Task description:
Return, from the material below, each line in which the word "para" is present.

++++++++++++++++++++

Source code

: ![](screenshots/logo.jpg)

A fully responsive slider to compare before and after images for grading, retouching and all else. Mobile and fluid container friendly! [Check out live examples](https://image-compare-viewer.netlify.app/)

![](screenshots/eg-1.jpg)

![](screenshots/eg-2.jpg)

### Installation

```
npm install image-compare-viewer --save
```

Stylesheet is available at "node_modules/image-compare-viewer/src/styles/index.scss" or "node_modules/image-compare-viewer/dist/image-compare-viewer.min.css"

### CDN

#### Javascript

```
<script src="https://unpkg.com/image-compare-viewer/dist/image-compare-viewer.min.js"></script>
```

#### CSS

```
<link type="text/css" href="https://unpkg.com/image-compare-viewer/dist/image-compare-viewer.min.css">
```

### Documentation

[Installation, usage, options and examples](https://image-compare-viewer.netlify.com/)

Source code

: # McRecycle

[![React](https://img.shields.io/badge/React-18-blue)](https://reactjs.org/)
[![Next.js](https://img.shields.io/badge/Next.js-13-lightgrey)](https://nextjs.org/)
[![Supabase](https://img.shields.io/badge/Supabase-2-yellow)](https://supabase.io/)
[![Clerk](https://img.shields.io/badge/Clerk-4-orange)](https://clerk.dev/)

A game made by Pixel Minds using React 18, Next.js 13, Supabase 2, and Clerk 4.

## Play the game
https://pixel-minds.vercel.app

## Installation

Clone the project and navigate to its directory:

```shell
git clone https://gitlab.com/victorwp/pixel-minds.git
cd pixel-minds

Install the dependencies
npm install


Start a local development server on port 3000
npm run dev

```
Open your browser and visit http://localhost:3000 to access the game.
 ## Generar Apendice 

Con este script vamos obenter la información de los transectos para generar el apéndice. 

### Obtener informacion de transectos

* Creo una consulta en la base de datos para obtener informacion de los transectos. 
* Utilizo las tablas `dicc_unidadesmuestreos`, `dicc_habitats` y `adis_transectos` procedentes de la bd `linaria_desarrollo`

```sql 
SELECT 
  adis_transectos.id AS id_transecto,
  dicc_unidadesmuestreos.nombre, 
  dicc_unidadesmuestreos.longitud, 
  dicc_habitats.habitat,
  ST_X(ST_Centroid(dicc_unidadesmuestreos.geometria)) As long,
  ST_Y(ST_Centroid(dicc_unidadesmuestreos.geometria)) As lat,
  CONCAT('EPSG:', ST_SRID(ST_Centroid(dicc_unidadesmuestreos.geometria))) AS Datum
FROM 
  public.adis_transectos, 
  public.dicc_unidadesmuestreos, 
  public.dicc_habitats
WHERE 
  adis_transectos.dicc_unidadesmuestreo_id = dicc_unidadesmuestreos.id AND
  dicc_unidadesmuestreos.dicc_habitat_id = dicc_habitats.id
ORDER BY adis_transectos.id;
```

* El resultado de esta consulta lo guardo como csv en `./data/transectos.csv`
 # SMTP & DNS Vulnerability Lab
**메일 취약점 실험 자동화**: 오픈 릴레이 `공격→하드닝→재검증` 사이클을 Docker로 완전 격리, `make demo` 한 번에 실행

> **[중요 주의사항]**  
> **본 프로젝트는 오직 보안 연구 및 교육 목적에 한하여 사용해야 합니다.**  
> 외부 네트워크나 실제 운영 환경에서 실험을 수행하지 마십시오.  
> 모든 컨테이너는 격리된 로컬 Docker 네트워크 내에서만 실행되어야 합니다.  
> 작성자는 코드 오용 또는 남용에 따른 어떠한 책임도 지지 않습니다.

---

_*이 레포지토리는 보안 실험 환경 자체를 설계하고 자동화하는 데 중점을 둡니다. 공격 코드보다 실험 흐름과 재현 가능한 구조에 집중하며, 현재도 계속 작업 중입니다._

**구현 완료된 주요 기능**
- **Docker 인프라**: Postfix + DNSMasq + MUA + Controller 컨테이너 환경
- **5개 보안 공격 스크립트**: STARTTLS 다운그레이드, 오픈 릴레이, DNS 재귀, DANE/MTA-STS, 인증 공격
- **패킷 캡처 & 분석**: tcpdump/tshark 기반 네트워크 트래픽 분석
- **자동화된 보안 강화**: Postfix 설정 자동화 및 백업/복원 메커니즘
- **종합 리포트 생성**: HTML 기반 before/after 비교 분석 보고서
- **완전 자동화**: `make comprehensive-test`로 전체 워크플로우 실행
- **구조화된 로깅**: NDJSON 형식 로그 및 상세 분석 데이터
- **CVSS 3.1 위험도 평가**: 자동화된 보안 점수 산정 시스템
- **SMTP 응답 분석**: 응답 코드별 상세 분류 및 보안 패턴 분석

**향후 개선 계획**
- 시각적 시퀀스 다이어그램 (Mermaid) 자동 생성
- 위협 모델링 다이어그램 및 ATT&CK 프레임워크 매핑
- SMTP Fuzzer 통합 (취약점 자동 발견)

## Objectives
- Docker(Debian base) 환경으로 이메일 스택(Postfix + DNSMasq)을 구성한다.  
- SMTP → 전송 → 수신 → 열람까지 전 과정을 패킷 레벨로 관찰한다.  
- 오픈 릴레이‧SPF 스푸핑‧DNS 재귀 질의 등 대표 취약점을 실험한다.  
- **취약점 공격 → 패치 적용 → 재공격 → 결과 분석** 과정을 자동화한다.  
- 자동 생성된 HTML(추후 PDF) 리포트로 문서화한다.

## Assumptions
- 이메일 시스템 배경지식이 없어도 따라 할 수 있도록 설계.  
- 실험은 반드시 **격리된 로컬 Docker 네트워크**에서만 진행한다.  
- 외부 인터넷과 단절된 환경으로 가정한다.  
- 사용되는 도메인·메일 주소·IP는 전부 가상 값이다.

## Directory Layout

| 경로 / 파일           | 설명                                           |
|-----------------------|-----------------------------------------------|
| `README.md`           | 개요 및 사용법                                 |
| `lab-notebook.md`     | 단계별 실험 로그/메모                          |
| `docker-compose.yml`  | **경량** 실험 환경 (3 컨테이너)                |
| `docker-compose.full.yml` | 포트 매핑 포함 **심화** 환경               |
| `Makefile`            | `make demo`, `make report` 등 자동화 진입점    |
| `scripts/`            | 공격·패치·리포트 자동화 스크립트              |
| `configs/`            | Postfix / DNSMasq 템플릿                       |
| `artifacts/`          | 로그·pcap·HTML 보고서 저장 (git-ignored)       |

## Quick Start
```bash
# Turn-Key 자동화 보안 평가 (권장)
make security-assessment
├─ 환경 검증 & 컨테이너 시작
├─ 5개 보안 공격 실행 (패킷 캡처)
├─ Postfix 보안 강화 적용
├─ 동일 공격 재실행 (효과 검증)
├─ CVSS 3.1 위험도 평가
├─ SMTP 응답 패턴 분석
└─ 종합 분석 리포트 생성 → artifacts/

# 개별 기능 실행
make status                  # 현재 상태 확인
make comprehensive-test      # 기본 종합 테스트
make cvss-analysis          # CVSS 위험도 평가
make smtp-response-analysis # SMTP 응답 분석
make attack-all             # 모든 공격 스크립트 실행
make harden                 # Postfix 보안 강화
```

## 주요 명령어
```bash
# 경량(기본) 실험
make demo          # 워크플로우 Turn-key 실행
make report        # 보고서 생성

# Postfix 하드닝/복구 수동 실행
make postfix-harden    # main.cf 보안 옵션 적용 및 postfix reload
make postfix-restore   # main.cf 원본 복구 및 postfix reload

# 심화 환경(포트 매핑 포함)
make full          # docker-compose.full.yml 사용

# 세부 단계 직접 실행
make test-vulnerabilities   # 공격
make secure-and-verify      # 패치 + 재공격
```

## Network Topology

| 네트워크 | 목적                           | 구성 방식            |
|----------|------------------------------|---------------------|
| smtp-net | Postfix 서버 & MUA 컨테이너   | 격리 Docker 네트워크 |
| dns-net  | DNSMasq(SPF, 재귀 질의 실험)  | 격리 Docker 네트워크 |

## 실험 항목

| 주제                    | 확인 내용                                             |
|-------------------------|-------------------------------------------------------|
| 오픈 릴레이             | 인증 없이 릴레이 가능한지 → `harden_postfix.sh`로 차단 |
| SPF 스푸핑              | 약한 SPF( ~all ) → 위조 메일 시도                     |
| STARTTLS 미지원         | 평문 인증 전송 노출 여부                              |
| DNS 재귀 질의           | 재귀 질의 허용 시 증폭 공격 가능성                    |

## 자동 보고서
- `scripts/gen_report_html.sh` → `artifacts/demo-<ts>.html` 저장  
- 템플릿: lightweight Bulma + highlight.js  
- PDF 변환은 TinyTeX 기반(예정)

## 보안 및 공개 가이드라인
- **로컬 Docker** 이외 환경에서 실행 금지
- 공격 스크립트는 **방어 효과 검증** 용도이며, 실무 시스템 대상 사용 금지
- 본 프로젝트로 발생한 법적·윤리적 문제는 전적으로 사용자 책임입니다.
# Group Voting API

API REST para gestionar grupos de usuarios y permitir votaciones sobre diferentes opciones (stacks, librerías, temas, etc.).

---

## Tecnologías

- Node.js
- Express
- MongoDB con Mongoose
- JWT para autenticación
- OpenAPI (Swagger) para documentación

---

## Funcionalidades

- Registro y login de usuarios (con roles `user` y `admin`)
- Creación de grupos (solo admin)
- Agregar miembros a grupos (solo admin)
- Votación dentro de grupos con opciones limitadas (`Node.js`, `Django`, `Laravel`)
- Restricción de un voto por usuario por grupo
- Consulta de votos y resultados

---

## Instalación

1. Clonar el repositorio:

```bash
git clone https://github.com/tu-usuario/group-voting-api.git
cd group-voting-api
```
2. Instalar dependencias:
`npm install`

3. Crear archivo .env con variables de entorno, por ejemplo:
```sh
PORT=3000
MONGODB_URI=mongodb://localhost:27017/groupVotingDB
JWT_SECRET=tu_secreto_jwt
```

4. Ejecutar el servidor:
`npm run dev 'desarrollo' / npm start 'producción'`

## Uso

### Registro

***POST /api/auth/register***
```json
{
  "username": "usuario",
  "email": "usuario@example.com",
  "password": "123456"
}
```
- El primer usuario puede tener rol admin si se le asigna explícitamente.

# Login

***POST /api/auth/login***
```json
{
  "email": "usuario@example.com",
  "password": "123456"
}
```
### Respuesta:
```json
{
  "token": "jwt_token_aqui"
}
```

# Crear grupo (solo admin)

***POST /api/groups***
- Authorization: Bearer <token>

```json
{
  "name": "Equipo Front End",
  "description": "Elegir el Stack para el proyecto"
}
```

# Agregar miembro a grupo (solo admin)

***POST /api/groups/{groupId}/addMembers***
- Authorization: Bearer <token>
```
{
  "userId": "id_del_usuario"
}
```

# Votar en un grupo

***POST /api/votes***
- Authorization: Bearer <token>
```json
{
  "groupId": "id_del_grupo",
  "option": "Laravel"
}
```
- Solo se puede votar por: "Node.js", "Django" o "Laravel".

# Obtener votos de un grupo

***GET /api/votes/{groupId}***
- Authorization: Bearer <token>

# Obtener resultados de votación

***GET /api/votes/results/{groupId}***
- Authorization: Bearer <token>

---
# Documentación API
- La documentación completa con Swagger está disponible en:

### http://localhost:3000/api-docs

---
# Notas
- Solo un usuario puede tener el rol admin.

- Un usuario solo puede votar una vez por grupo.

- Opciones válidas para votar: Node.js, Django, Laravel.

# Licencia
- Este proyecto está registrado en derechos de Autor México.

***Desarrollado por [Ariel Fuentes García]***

++++++++++++++++++++

Solution to this task:
Con este script vamos obenter la información de los transectos para generar el apéndice. 
* Creo una consulta en la base de datos para obtener informacion de los transectos. 
API REST para gestionar grupos de usuarios y permitir votaciones sobre diferentes opciones (stacks, librerías, temas, etc.).
- JWT para autenticación
- OpenAPI (Swagger) para documentación
  "description": "Elegir el Stack para el proyecto"
- Opciones válidas para votar: Node.js, Django, Laravel.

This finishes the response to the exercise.